They did know that they wanted to start their own company, although they had no means to fund it. They asked their friend Jerry Neal to leave his job at the same company and join them to raise money and market their products.

Those products numbered only seven at the time, and they could fit in a small matchbox with plenty of room to spare. But they were unlike any other products. Bill Pratt had designed the first radio frequency integrated circuits, the semiconductor chips that would make the cell-phone phenomenon possible.

Within a year of starting the company, Pratt had designed another chip, the first power amplifier using an exotic technology that many considered unreliable and impossible to commercialize. Although the chip failed at first, it became a company builder.

Now more than half of the cell phones made in the world contain power amplifiers made by RF Micro Devices of Greensboro, the world's leading supplier. The company has plants and offices around the world, and has broadened its reach into every aspect of wireless electronic communications.

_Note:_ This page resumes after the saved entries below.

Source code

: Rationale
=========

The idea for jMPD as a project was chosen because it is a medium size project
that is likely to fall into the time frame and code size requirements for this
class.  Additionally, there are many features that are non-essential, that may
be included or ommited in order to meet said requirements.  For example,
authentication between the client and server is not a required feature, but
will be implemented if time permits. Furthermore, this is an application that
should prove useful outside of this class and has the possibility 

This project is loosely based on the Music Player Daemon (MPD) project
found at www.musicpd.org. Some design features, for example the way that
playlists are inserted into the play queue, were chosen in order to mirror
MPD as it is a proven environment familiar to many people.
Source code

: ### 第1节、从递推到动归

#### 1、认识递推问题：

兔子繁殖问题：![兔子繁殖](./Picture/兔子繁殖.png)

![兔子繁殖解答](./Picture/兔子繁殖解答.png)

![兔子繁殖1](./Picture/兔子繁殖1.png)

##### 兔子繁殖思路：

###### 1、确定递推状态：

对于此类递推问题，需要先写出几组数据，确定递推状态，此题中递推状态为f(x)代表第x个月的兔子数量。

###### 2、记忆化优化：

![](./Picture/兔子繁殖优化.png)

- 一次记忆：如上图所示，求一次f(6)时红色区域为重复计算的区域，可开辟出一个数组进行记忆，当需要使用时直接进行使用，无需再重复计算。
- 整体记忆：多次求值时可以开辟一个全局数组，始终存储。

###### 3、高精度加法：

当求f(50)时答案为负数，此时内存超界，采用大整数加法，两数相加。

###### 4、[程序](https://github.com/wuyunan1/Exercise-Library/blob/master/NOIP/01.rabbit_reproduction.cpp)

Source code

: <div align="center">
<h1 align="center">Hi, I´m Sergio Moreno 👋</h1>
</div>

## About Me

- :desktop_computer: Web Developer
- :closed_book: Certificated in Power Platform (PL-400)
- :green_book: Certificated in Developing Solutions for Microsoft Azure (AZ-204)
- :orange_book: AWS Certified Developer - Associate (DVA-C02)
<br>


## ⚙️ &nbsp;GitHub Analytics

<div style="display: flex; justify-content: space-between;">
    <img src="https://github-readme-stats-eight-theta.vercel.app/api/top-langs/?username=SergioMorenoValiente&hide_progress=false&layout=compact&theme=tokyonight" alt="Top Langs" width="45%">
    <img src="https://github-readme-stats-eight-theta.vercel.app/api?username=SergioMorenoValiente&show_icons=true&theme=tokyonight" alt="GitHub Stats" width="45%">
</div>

Jerry Neal's revealing, entertaining, often funny account of how this came about is much more than a story of one company's beginnings. It's a wild ride through the technology boom of the 1990s, at the peak of which, just nine years after its founding, RF Micro Devices had a market value of $16 billion, twice that of its technology partner, the huge, long-established defense contractor TRW.

Fire in the Belly should be a handbook for entrepreneurs and a textbook for college business majors.